TheArt Tourist stays in the mountains

Art, to mountain folk, is Nature

by Terry Talty

Breckenridge, CO – I had every intention of taking advantage of the art life in Denver on the evening of the first Friday in April but it was snowing in Breckenridge -- a town just 80 miles away -- and I just watched it snow.

 

April 7 would have been another installment of the first Fridays gallery walk in the city, and I've yet to decide if they are an upwardly moving art event or to know where the pulse is in the Denver art scene or how heartily it is throbing. But instead of driving to the city, I was looking at photographs of dirty melting snow. On that day, it was snowing and adding a newish white layer to what I was seeing in the photographs. Spring in the mountains where Breckenridge is situated at more than 9.600 feet above sea level, and images of it, remind me of urban art: bleak, not man-made but man-manipulated, and sad. The mountains in the spring look like snow is never ending, never melting, never gone. Feet, likewise, feel never dry, like the never-dry trails and paths. I'm exaggerating but spring in the mountains is like the hopelessness of a Muslim youth struggling with the furtureless prospect of further high unemployment. It's spring -- I'm young -- but what to do with it.

In the summer, mountain people laugh at names like "Never Summer Wilderness Area" or "Eternal Winter Sport Shop" because for a few brief weeks it is unlikely to drop below freezing -- and people that live in the mountains like snow. By by April, there has been enough snow, and even a happy, ski-loving mountain person starts to recall bad memories of a time when snow lasted just too long. I've had snow fall on me -- in town, not just on some mountain peak -- every month of the year. It was rare, but yes, in August too. It was the 23 of August, 1997 or 8. Many July 4th I've watched fireworks in the snow.

So these pictures of beautifully melting snow, taken by Steuart Bremner, seem so sad.

Like ugly urban modern art, these photos glorify the things around us that are beautiful while being an eyesore.
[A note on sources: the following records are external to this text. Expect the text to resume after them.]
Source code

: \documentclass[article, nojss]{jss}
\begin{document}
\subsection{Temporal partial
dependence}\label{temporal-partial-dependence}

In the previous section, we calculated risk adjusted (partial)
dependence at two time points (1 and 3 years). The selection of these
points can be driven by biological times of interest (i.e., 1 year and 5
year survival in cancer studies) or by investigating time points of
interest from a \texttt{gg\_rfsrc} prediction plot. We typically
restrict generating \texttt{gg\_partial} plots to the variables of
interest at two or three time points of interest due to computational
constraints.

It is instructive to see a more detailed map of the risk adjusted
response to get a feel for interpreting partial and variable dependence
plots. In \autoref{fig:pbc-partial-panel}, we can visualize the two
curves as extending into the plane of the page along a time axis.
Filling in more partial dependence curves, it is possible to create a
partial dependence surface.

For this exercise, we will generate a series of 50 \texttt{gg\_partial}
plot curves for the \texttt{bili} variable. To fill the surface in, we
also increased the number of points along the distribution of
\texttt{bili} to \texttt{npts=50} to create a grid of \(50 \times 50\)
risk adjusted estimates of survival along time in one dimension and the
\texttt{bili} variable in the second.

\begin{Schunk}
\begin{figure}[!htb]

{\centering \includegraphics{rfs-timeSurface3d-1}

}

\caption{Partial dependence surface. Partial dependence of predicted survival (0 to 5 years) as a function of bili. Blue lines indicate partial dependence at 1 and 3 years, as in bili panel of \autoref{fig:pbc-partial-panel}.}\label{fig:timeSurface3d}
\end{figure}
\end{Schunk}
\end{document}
Like a nice graffiti, these images are a reminder that things could be better elsewhere, that in most other places it's only raining. That elsewhere flowers are budding, grass is growing, people plant seeds, people wear sandals on the street, have lunch outside without a skicoat.
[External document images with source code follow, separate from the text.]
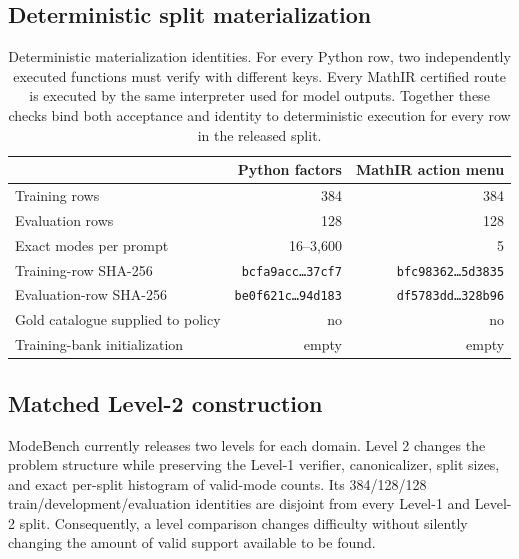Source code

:\documentclass{article}
\newcommand{\1}{\mathbf 1}
\theoremstyle{remark}
\theoremstyle{definition}
\theoremstyle{plain}
\begin{document}
\subsection{Deterministic split materialization}
\label{app:data-materialization}

\begin{table}[H]
\centering
\caption{Deterministic materialization identities. For every Python row, two
independently executed functions must verify with different keys. Every MathIR
certified route is executed by the same interpreter used for model outputs.
Together these checks bind both acceptance and identity to deterministic
execution for every row in the released split.}
\label{tab:materialization-identities}
\small
\begin{tabular}{@{}lrr@{}}
\toprule
& \textbf{Python factors} & \textbf{MathIR action menu} \\
\midrule
Training rows & 384 & 384 \\
Evaluation rows & 128 & 128 \\
Exact modes per prompt & 16--3,600 & 5 \\
Training-row SHA-256 & \texttt{bcfa9acc\ldots37cf7} & \texttt{bfc98362\ldots5d3835} \\
Evaluation-row SHA-256 & \texttt{be0f621c\ldots94d183} & \texttt{df5783dd\ldots328b96} \\
Gold catalogue supplied to policy & no & no \\
Training-bank initialization & empty & empty \\
\bottomrule
\end{tabular}
\end{table}

\subsection{Matched Level-2 construction}
\label{app:data-levels}

ModeBench currently releases two levels for each domain. Level 2 changes the
problem structure while preserving the Level-1 verifier, canonicalizer, split
sizes, and exact per-split histogram of valid-mode counts. Its 384/128/128
train/development/evaluation identities are disjoint from every Level-1 and
Level-2 split. Consequently, a level comparison changes difficulty without
silently changing the amount of valid support available to be found.
\end{document}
Spring in the mountains is crappy snow that is a dare to ski and enjoy -- mashed potatoes that are too heavy, a snow cone that packs together in such a clump that it can't be swallowed. It is the season before bike and hike season and the season after powder skiing. It's the time to be somewhere else.

It's dirty melting snow that is no fun to ride on, but still it's warmer than it was, and mountain people don't stay inside the cabin. Never in the mountains is anyone really thinking about art. There is too much natural beauty to think you need it. All the million dollar homes have picture windows instead of pictures.
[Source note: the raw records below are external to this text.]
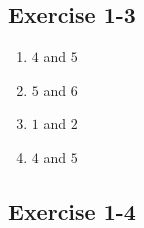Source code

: \subsection{Exercise 1-3} %

\begin{enumerate}[itemsep=5pt, label=\textbf{\arabic*}. ]
\item $4$ and $5$%
\item $5$ and $6$%
\item $1$ and $2$%
\item $4$ and $5$%

\end{enumerate}

\subsection{Exercise 1-4} %

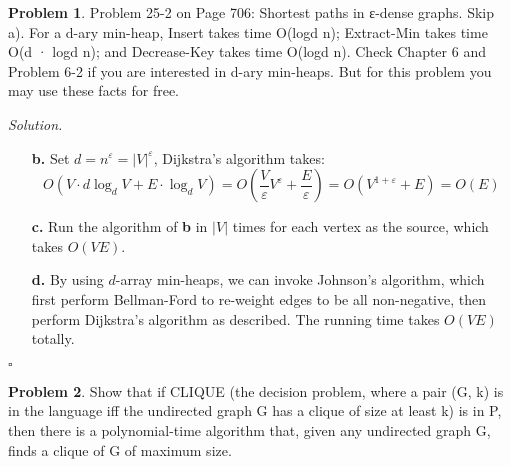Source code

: \documentclass[11pt]{article}
\theoremstyle{definition}
\newtheorem{problem}{Problem}
\newenvironment{solution}{\noindent\emph{Solution.}}{\hfill$\square$}
\newcommand\tab[1][1cm]{\hspace*{#1}}
\begin{document}
\newpage



\begin{problem}
Problem 25-2 on Page 706: Shortest paths in ε-dense graphs. Skip a). For a d-ary min-heap, Insert takes time O(logd n); Extract-Min takes time O(d · logd n); and Decrease-Key takes time O(logd n). Check Chapter 6 and Problem 6-2 if you are interested in d-ary min-heaps. But for this problem you may use these facts for free.
\end{problem}

\begin{solution}

\begin{enumerate}

 \item[\textbf{b.}] \tab Set $d=n^\varepsilon = \vert V \vert^\varepsilon $, Dijkstra's algorithm takes:
 $$ O(V \cdot d \log_d V + E \cdot \log_d V) = O(   \frac{V}{\varepsilon} V^\varepsilon +  \frac{E}{\varepsilon} ) = O(V^{1+\varepsilon} + E) = O(E)$$
 
 
 \item[\textbf{c.}] \tab Run the algorithm of \textbf{b} in $\vert V \vert$ times for each vertex as the source, which takes $O(VE)$.
 
 
 \item[\textbf{d.}]  \tab By using $d$-array min-heaps, we can invoke Johnson's algorithm, which first perform Bellman-Ford to re-weight edges to be all non-negative, then perform Dijkstra's algorithm as described. The running time takes $O(VE)$ totally.






    
\end{enumerate}


\end{solution}

\newpage



\begin{problem}
Show that if CLIQUE (the decision problem, where a pair (G, k) is in the language iff the undirected graph G has a clique of size at least k) is in P, then there is a polynomial-time algorithm that, given any undirected graph G, finds a clique of G of maximum size.
\end{problem}
\end{document}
So I put on a heavy coat and walked around town, rather than taking to the highway and making my way along a slick Interstate highway with a bunch of people who have no idea it ever snows in April and have less of an idea of how to drive in it, to get myself to a place where one needs art -- the big city -- and where the weather was in the mild 60s -- mild and springlike, with trees budding and grass growing.

Terry Talty is the self-described art tourist, who writes contemporary art criticism in a postmodern world where anything could be good.